Shu Yang, a friend and artist/curator/critic (aren’t we all?) based in Beijing, recommended me to his friend Mr. Zhang to curate a Myanmar photography pavilion at the 2012 festival. Zhang and Shu Yang organize the Pingyao International Photography Festival in the ancient city of Pingyao, a crumbling remnant of its former glory during the Ming and Qing dynasties. After about 10 years, the festival finally caught on as a money-maker and tourist magnet. Funding this year has clearly been generous, seeing as how the old Cultural Revolution-era factories at the site were transformed into neatly landscaped and renovated warehouse-style exhibition halls. All of them except for C2, the pavilion meant to hold the the photographs from Myanmar.
But I don’t mind. A spotless, white, sterilized space doesn’t seem to fit the Myanmar artists at all. Nge Lay, Tun Win Aung and Wah Nu, and Ma Ei all have unique personalities and a special theme to their work (though I joined it through some strands of Buddhist thought on life and death) and the space gives the work even more personality. I find it amusing how I attract these spaces. The rustic and free, with hanging things and bits of the past rather than promises of the future. Much like Great Leap Brewing, the strange and beautiful project that brought me to China in the first place.
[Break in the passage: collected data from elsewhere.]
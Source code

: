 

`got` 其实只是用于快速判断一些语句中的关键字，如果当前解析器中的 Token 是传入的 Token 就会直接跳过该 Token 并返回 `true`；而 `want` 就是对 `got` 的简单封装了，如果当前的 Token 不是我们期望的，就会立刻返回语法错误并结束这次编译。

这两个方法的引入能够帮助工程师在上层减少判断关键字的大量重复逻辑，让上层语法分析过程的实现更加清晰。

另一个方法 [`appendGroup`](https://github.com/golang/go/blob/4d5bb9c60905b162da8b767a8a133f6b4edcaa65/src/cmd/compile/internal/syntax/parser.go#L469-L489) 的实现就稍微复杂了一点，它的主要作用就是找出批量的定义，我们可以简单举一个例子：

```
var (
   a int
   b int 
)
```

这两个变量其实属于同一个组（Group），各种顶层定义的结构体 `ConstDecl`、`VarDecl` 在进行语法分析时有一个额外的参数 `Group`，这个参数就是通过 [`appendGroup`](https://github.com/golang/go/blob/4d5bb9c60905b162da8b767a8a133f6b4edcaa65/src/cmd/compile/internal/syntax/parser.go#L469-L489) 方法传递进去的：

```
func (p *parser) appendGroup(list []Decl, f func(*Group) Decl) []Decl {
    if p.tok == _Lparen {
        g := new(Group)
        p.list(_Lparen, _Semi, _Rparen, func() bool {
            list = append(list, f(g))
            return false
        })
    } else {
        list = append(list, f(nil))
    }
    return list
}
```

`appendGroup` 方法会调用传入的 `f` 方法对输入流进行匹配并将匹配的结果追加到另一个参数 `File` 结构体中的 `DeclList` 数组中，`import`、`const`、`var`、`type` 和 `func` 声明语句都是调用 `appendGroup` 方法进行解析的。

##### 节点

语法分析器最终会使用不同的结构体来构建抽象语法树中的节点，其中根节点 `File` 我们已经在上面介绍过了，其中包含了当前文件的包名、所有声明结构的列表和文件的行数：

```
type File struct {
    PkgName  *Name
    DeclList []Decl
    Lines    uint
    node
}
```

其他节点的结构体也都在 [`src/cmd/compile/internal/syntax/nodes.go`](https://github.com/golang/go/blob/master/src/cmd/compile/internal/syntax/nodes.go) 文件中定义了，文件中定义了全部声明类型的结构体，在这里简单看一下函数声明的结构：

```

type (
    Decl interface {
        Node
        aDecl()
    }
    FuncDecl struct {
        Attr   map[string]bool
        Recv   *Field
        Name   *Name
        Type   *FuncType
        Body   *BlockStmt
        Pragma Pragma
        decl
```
Never mind that the photos were printed on foam core and not photo paper, or that they were all framed (which, incidentally, aids in balancing the cheapening effects of the foam core), but there is text. Loads of it. Too much. And a terrible flag with a sign that reads “Burmese Pavilion.” I am not having it. I don’t want to use that flag. It was created in a time of trauma, to hide and deny and digress. I feel certain the artists would agree with me. Furthermore, there are printed CVs (on foam core) to be hung on the wall, to ‘introduce’ the artists. I am sensing a bit of the “other” going on, like Said’s Orientalism, there is a lack of understanding so there is a wealth of information. I am conflicted. Do I create a wall of information on the photographic works and artists because there is a distinctive lack in the atmosphere? Or because it appeals more to a Chinese audience, who desire the facts? Or can I allow the work to speak for itself? As always, there must be some sort of balance. And the irony lies in the fact that I am an American woman, attempting to aid in the representation of 4 artists who I admire and respect deeply, from a country which I have only visited. I will do my very best, because it is all I can do.